International Monetary Fund (IMF) Managing Director Kristalina Georgieva recently spoke at the World Government Summit in Dubai, where she expressed optimism about the state of the global economy.
Despite a year of recession predictions from economists, billionaire investors, and CEOs, Georgieva stated that the markets have a “good reason to be more upbeat” as the U.S. economy is likely to avoid recession. She credits this positive outlook to a combination of resilient U.S. and European labor markets, China’s economic reopening after a string of COVID-related lockdowns, and fading inflation.
‘Surprisingly good results’
The IMF chief also stated that Chinese consumers are “rushing to spend” the money they saved during the extended lockdowns imposed under Beijing’s strict COVID-zero policy. This, coupled with the central banks’ combined interest rate hikes, has had “surprisingly good results” in taming runaway consumer price increases. Georgieva added that inflation, which was the stock market’s worst enemy in 2022, is finally slowing, but her economic outlook is still “less bad, but not good.” She predicted that monetary tightening will continue until 2024.

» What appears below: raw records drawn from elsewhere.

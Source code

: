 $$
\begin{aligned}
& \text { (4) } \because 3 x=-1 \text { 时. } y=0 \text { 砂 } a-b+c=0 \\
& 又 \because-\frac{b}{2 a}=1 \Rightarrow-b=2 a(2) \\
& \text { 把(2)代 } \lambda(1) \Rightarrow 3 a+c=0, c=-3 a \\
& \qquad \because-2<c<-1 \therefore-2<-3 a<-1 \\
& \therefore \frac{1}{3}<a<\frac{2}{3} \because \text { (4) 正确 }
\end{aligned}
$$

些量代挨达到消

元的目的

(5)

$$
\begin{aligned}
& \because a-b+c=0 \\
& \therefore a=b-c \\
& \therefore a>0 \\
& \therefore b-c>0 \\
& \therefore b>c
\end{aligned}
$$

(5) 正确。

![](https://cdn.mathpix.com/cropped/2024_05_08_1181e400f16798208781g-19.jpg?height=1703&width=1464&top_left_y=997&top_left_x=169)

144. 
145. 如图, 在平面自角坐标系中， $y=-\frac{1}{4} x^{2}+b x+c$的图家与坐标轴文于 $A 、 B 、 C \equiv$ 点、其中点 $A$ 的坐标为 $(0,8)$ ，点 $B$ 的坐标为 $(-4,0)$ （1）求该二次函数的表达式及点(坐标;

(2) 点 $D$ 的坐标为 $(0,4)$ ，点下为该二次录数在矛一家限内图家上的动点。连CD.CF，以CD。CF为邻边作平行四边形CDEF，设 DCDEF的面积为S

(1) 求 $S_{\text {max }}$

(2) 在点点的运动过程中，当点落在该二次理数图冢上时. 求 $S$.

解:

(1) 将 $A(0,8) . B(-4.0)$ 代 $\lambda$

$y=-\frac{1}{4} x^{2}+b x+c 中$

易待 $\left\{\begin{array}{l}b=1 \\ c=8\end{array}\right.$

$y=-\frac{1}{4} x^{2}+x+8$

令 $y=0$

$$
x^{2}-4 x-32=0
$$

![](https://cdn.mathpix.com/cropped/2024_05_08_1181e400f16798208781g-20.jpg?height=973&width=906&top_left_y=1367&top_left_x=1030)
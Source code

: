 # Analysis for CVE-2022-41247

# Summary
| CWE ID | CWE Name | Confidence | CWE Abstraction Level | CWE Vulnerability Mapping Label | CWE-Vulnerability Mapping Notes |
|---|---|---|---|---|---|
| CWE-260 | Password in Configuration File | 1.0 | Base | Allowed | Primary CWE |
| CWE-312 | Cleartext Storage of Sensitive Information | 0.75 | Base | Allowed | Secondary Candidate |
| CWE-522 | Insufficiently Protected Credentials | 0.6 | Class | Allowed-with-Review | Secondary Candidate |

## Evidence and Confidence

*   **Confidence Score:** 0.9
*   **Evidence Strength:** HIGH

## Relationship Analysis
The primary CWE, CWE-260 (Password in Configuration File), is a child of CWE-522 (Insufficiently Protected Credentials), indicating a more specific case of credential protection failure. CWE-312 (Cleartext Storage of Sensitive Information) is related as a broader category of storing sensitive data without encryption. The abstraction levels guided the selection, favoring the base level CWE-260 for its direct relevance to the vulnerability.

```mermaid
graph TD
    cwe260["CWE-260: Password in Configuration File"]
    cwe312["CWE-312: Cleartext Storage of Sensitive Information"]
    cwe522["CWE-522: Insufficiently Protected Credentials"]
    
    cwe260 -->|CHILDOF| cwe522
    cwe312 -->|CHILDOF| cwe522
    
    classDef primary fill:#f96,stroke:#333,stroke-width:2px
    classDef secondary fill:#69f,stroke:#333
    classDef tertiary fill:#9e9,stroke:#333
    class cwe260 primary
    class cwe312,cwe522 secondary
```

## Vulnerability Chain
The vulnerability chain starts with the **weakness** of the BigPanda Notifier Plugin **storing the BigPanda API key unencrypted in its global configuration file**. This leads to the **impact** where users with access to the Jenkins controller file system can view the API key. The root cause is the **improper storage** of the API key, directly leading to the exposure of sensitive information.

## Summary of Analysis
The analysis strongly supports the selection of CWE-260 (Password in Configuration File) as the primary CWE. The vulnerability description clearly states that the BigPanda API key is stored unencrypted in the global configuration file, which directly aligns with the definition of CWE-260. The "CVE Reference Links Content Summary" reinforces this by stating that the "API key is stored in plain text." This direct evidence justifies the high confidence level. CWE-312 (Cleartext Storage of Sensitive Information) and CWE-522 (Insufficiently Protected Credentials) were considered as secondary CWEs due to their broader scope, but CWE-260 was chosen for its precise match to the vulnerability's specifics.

IMF economists expect global economic growth, as measured by Gross Domestic Product (GDP), will slow from 3.4% in 2022 to 2.9% in 2023, due to the weight of higher interest rates.
In the U.S., they are forecasting a drop from 2% GDP growth in 2022 to 1.4% this year and just 1% in 2024. Despite this, the IMF has noted that the “balance of risks remains tilted to the downside” for the global economy, but risks have also “moderated” in recent months.
Expected recovery
At the World Economic Forum’s annual conference in Davos, Switzerland, in January, Georgieva stated that she expects economic growth to begin recovering by the second half of 2024.
This shift in tone from the IMF is a stark contrast to what Georgieva and the IMF’s leading economists told reporters last year. Throughout 2022, the international lending agency repeatedly slashed its global economic growth forecasts. Pierre-Olivier Gourinchas, the IMF’s director of research, warned in an April blog post that growth was fading and we “may soon be teetering on the edge of a global recession.”
In October, Georgieva, who served as CEO of the World Bank before starting her current position at the IMF, argued that the pandemic, the Ukraine war, and a series of climate disasters were combining to create a “darkening global outlook.”
She stated, “In less than three years we lived through shock, after shock, after shock. Our world economy is like a ship in choppy waters.”
As late as December, Georgieva made the case that the global economy was facing “a tough year, tougher than the year we leave behind.” She told CBS’s Face the Nation in an interview published on January 1,
“We expect one-third of the world economy to be in recession. Why? Because the three big economies—U.S., EU, China—are all slowing down simultaneously.”
However, despite the pessimistic outlook last year, the global economy has shown signs of resilience in the face of the ongoing pandemic and its related economic challenges.
The U.S. labor market has remained robust, with a consistent decline in unemployment rates over the past year. Additionally, the economic reopening in China has given the country a boost, with consumers rushing to spend the money they saved during the lockdowns.